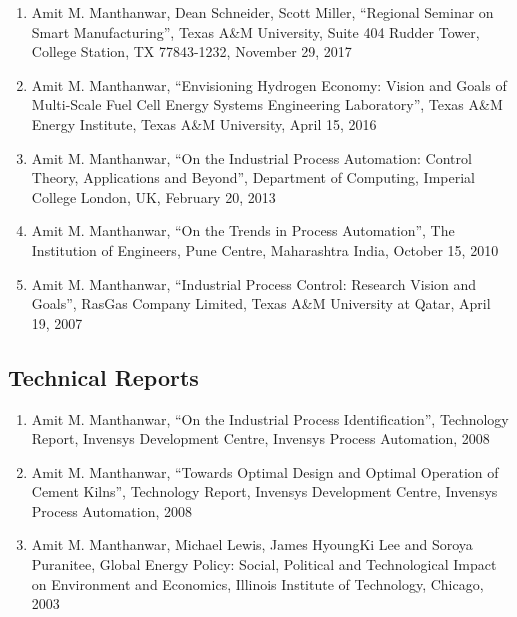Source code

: \documentclass[10pt]{article}
\begin{document}
\begin{enumerate}[nosep]
\item Amit M. Manthanwar, Dean Schneider, Scott Miller, ``Regional Seminar on Smart Manufacturing'', Texas A\&M University, Suite 404 Rudder Tower, College Station, TX 77843-1232, November 29, 2017

\item Amit M. Manthanwar, ``Envisioning Hydrogen Economy: Vision and Goals of Multi-Scale Fuel Cell Energy Systems Engineering Laboratory'', Texas A\&M Energy Institute, Texas A\&M University, April 15, 2016

\item Amit M. Manthanwar, ``On the Industrial Process Automation: Control Theory, Applications and Beyond'', Department of Computing, Imperial College London, UK, February 20, 2013

\item Amit M. Manthanwar, ``On the Trends in Process Automation'', The Institution of Engineers, Pune Centre, Maharashtra India, October 15, 2010

\item Amit M. Manthanwar, ``Industrial Process Control: Research Vision and Goals'', RasGas Company Limited, Texas A\&M University at Qatar, April 19, 2007
\end{enumerate}

\subsection{Technical Reports}
\begin{enumerate}[nosep]
\item Amit M. Manthanwar, ``On the Industrial Process Identification'', Technology Report, Invensys Development Centre, Invensys Process Automation, 2008

\item Amit M. Manthanwar, ``Towards Optimal Design and Optimal Operation of Cement Kilns'',  Technology Report, Invensys Development Centre, Invensys Process Automation, 2008

\item Amit M. Manthanwar, Michael Lewis, James HyoungKi Lee and Soroya Puranitee, Global Energy Policy: Social, Political and Technological Impact on Environment and Economics, Illinois Institute of Technology, Chicago, 2003
\end{enumerate}
\end{document}
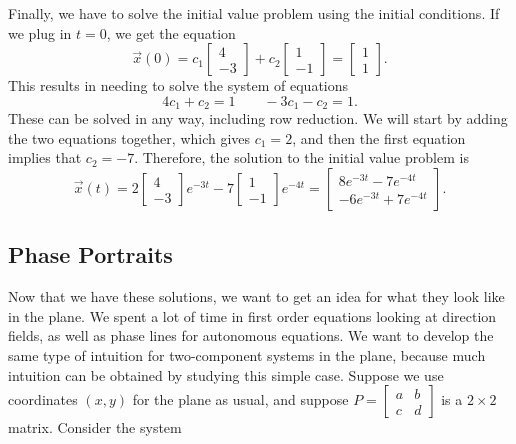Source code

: \documentclass{ximera}
\begin{document}
\begin{exampleSol}
    Finally, we have to solve the initial value problem using the initial conditions. If we plug in $t=0$, we get the equation
    \begin{equation*}
        \vec{x}(0) = c_1 \begin{bmatrix} 4 \\ -3 \end{bmatrix} + c_2 \begin{bmatrix} 1 \\ -1 \end{bmatrix} = \begin{bmatrix} 1 \\ 1 \end{bmatrix}.
    \end{equation*}
    This results in needing to solve the system of equations
    \begin{equation*}
        4c_1 + c_2 = 1 \qquad -3c_1 - c_2 = 1.
    \end{equation*}
    These can be solved in any way, including row reduction. We will start by adding the two equations together, which gives $c_1 = 2$, and then the first equation implies that $c_2 = -7$. Therefore, the solution to the initial value problem is
    \begin{equation*}
        \vec{x}(t) = 2 \begin{bmatrix} 4 \\ -3 \end{bmatrix}e^{-3t}  - 7 \begin{bmatrix} 1 \\ -1 \end{bmatrix}e^{-4t} = \begin{bmatrix} 8e^{-3t} - 7e^{-4t} \\ -6e^{-3t} + 7e^{-4t} \end{bmatrix}.
    \end{equation*}
\end{exampleSol}

\subsection{Phase Portraits}

Now that we have these solutions, we want to get an idea for what they look like in the plane. We spent a lot of time in first order equations looking at direction fields, as well as phase lines for autonomous equations. We want to develop the same type of intuition for two-component systems in the plane, because much intuition can be obtained by studying this simple case. Suppose we use coordinates $(x,y)$ for the plane as usual, and suppose $P = \left[ \begin{smallmatrix} a & b \\ c & d \end{smallmatrix} \right]$ is a $2 \times 2$ matrix.  Consider the system
\end{document}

▸ **What to produce**
Would you copy every line from the listing above that has the string "problem" in it?

▸ **Answer for this exercise**
    Finally, we have to solve the initial value problem using the initial conditions. If we plug in $t=0$, we get the equation
    These can be solved in any way, including row reduction. We will start by adding the two equations together, which gives $c_1 = 2$, and then the first equation implies that $c_2 = -7$. Therefore, the solution to the initial value problem is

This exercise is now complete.